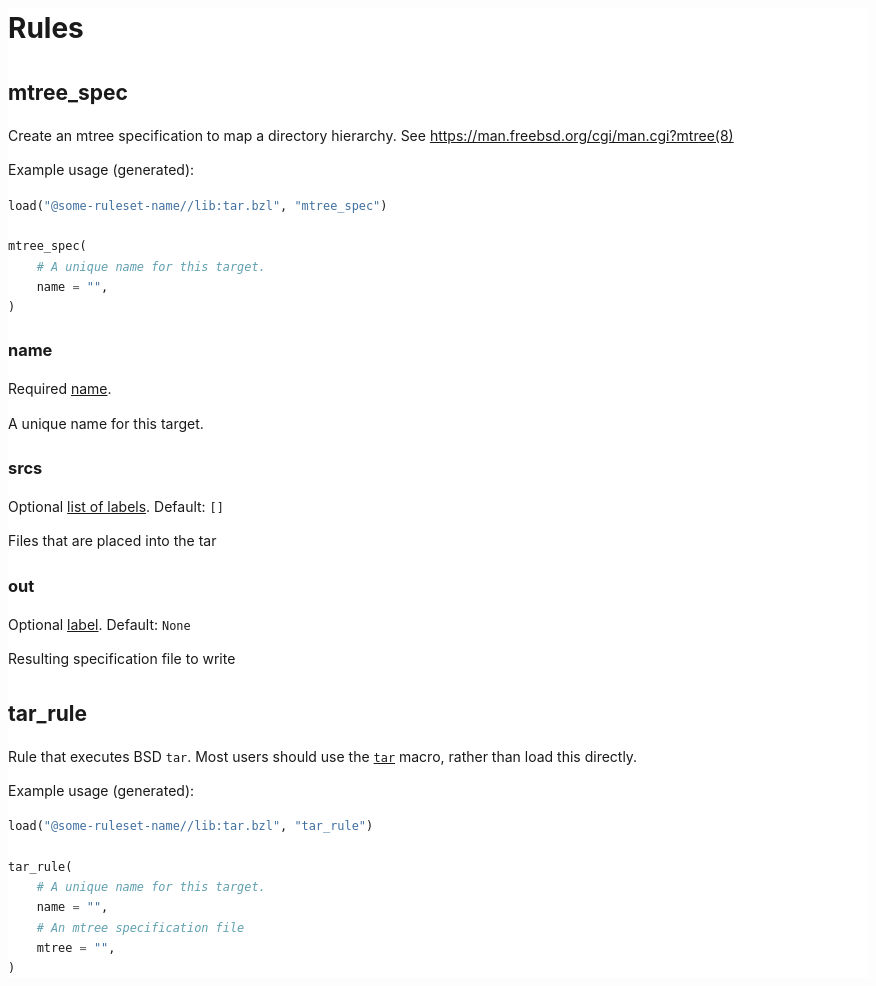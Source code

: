Rules
=====


## mtree_spec

Create an mtree specification to map a directory hierarchy. See https://man.freebsd.org/cgi/man.cgi?mtree(8)


Example usage (generated):

```python
load("@some-ruleset-name//lib:tar.bzl", "mtree_spec")

mtree_spec(
    # A unique name for this target.
    name = "",
)
```


### name

Required <a href="https://bazel.build/docs/build-ref.html#name">name</a>.




A unique name for this target.


### srcs

Optional <a href="https://bazel.build/docs/build-ref.html#labels">list of labels</a>.
Default: `[]`



Files that are placed into the tar


### out

Optional <a href="https://bazel.build/docs/build-ref.html#labels">label</a>.
Default: `None`



Resulting specification file to write


## tar_rule

Rule that executes BSD `tar`. Most users should use the [`tar`](#tar) macro, rather than load this directly.


Example usage (generated):

```python
load("@some-ruleset-name//lib:tar.bzl", "tar_rule")

tar_rule(
    # A unique name for this target.
    name = "",
    # An mtree specification file
    mtree = "",
)
```
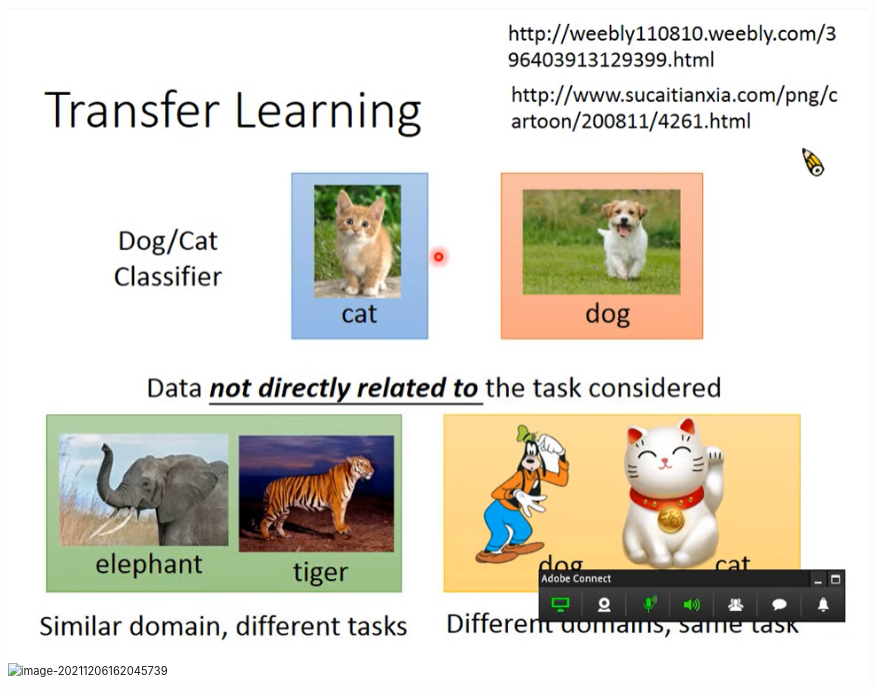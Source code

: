 

![image-20211206161909878](assess/image-20211206161909878.png)

<img src="assess/image-20211206162045739.png" alt="image-20211206162045739" style="zoom:80%;" />
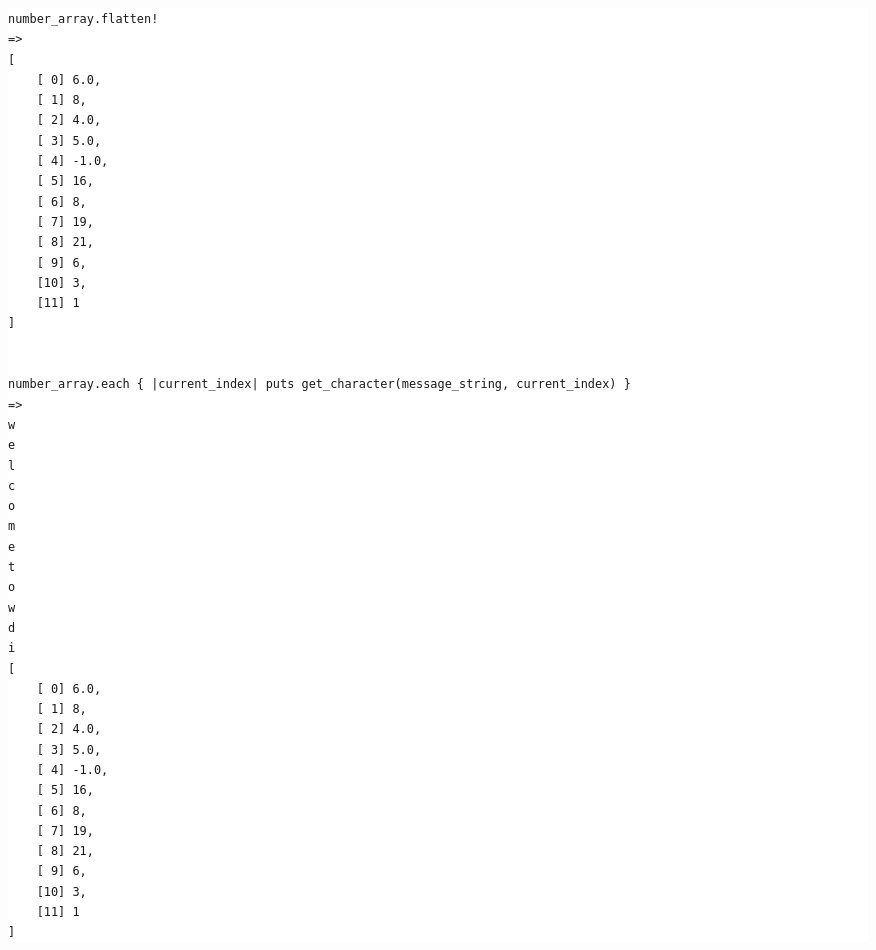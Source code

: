 	number_array.flatten!
	=>
	[
		[ 0] 6.0,
		[ 1] 8,
		[ 2] 4.0,
		[ 3] 5.0,
		[ 4] -1.0,
		[ 5] 16,
		[ 6] 8,
		[ 7] 19,
		[ 8] 21,
		[ 9] 6,
		[10] 3,
		[11] 1
	]


	number_array.each { |current_index| puts get_character(message_string, current_index) }
	=>
	w
	e
	l
	c
	o
	m
	e
	t
	o
	w
	d
	i
	[
		[ 0] 6.0,
		[ 1] 8,
		[ 2] 4.0,
		[ 3] 5.0,
		[ 4] -1.0,
		[ 5] 16,
		[ 6] 8,
		[ 7] 19,
		[ 8] 21,
		[ 9] 6,
		[10] 3,
		[11] 1
	]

::::::

PROBLEM >> Excluding all images, transcribe the material word for word.

ANSWER SECTION >>
Source code

:Rules
=====


## mtree_spec

Create an mtree specification to map a directory hierarchy. See https://man.freebsd.org/cgi/man.cgi?mtree(8)


Example usage (generated):

```python
load("@some-ruleset-name//lib:tar.bzl", "mtree_spec")

mtree_spec(
    # A unique name for this target.
    name = "",
)
```


### name

Required <a href="https://bazel.build/docs/build-ref.html#name">name</a>.




A unique name for this target.


### srcs

Optional <a href="https://bazel.build/docs/build-ref.html#labels">list of labels</a>.
Default: `[]`



Files that are placed into the tar


### out

Optional <a href="https://bazel.build/docs/build-ref.html#labels">label</a>.
Default: `None`



Resulting specification file to write


## tar_rule

Rule that executes BSD `tar`. Most users should use the [`tar`](#tar) macro, rather than load this directly.


Example usage (generated):

```python
load("@some-ruleset-name//lib:tar.bzl", "tar_rule")

tar_rule(
    # A unique name for this target.
    name = "",
    # An mtree specification file
    mtree = "",
)
```
Source code

: 

![image-20211206161909878](assess/image-20211206161909878.png)

<img src="assess/image-20211206162045739.png" alt="image-20211206162045739" style="zoom:80%;" />
Source code

: 	number_array.flatten!
	=>
	[
		[ 0] 6.0,
		[ 1] 8,
		[ 2] 4.0,
		[ 3] 5.0,
		[ 4] -1.0,
		[ 5] 16,
		[ 6] 8,
		[ 7] 19,
		[ 8] 21,
		[ 9] 6,
		[10] 3,
		[11] 1
	]


	number_array.each { |current_index| puts get_character(message_string, current_index) }
	=>
	w
	e
	l
	c
	o
	m
	e
	t
	o
	w
	d
	i
	[
		[ 0] 6.0,
		[ 1] 8,
		[ 2] 4.0,
		[ 3] 5.0,
		[ 4] -1.0,
		[ 5] 16,
		[ 6] 8,
		[ 7] 19,
		[ 8] 21,
		[ 9] 6,
		[10] 3,
		[11] 1
	]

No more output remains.